A disappointing story from Kress. It’s a YA story with a teenage protagonist, and it fairly breezes through in traditional YA style. Not only is young Zed (incorrectly called Zack in one paragraph!) a teen and therefore in need of having a lot of stuff spelt out to him, but he’s from the backwoods, so is even less aware of what is happening, so the reader of the story can have everything laid out quite simply.

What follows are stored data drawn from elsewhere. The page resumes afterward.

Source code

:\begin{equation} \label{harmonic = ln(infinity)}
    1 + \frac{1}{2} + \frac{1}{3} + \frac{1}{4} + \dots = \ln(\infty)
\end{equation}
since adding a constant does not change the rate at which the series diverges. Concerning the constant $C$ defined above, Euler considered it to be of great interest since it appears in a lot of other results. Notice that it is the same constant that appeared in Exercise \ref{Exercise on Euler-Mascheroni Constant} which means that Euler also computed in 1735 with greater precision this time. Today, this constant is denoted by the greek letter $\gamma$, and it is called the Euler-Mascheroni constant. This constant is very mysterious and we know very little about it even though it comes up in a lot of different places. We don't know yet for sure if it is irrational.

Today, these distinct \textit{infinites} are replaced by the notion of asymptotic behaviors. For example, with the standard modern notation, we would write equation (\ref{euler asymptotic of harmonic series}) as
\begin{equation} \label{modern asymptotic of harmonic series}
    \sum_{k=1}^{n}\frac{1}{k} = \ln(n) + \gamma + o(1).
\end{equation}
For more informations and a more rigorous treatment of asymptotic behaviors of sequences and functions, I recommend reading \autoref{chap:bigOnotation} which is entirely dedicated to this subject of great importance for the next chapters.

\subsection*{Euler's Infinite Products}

What is happening is potentially interesting, but not ground-breaking. Aliens have invaded Earth and are living in domes (some 40 years since I read John Christopher’s tripods trilogy with this setup!). That invasion was supported by them turning up in orbit and removing all of humanity’s major urban capitals (with an ability to do so at the click of a virtual finger – the YA story enables things like this to happen without any question). And the crux of the story is an ethical dilemma, which is clearly spelt out – the aliens say they did this to save humanity from itself (due to climate change and overpopulation). So what this suffering of a lot of people worth it for the greater good of humanity as a whole.

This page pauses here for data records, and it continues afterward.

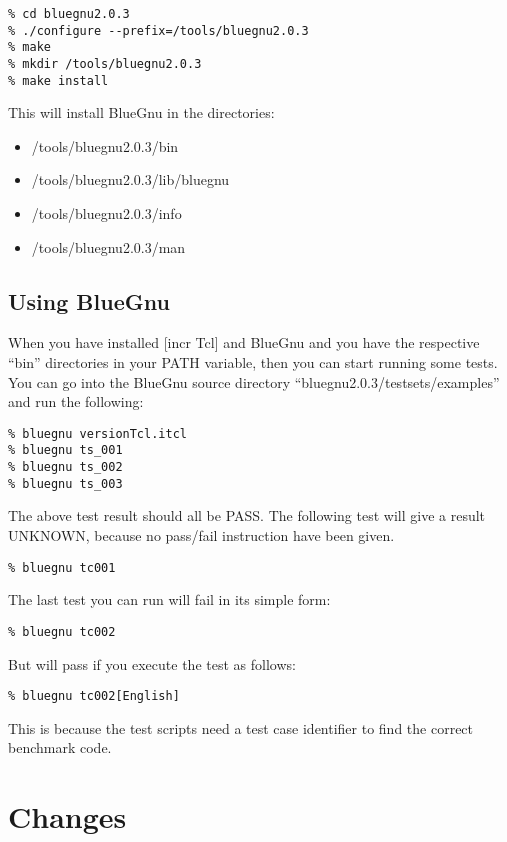 \begin{verbatim}
% cd bluegnu2.0.3
% ./configure --prefix=/tools/bluegnu2.0.3
% make
% mkdir /tools/bluegnu2.0.3
% make install
\end{verbatim}

This will install BlueGnu in the directories:
\begin{itemize}
\item /tools/bluegnu2.0.3/bin
\item /tools/bluegnu2.0.3/lib/bluegnu
\item /tools/bluegnu2.0.3/info
\item /tools/bluegnu2.0.3/man
\end{itemize}

\subsection{Using BlueGnu}
When you have installed [incr Tcl] and BlueGnu and you have the
respective ``bin'' directories in your PATH variable, then you can
start running some tests. You can go into the BlueGnu source directory
``bluegnu2.0.3/testsets/examples'' and run the following:

\begin{verbatim}
% bluegnu versionTcl.itcl
% bluegnu ts_001
% bluegnu ts_002
% bluegnu ts_003
\end{verbatim}

The above test result should all be PASS. The following test will give
a result UNKNOWN, because no pass/fail instruction have been given.

\begin{verbatim}
% bluegnu tc001
\end{verbatim}

The last test you can run will fail in its simple form:

\begin{verbatim}
% bluegnu tc002
\end{verbatim}

But will pass if you execute the test as follows:

\begin{verbatim}
% bluegnu tc002[English]
\end{verbatim}

This is because the test scripts need a test case identifier to find
the correct benchmark code.

\section{Changes}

And young Zack, as is oft the case, is a special young man, and is able to ‘far-see’ which enables him to solve some conundrums, and set humanity free from the yoke of its oppressors. For better or worse.
So if you’re a teacher of 12/13 year olds and want a story for them to read to address issues of climate change, then this is the story for you. But I wouldn’t personally see it as a story for Asimovs.
Interestingly this story is by way of a follow-up to ‘A Kindness of Strangers’ in Lou Anderss ‘Fast Forward 2’ from 2008 review here, which I noted was ‘Classic Kress’. Now that story had an adult protagonist, and the quick summary I provided then suggests that story featured adult concerns and actions, rather than teen concerns and actions.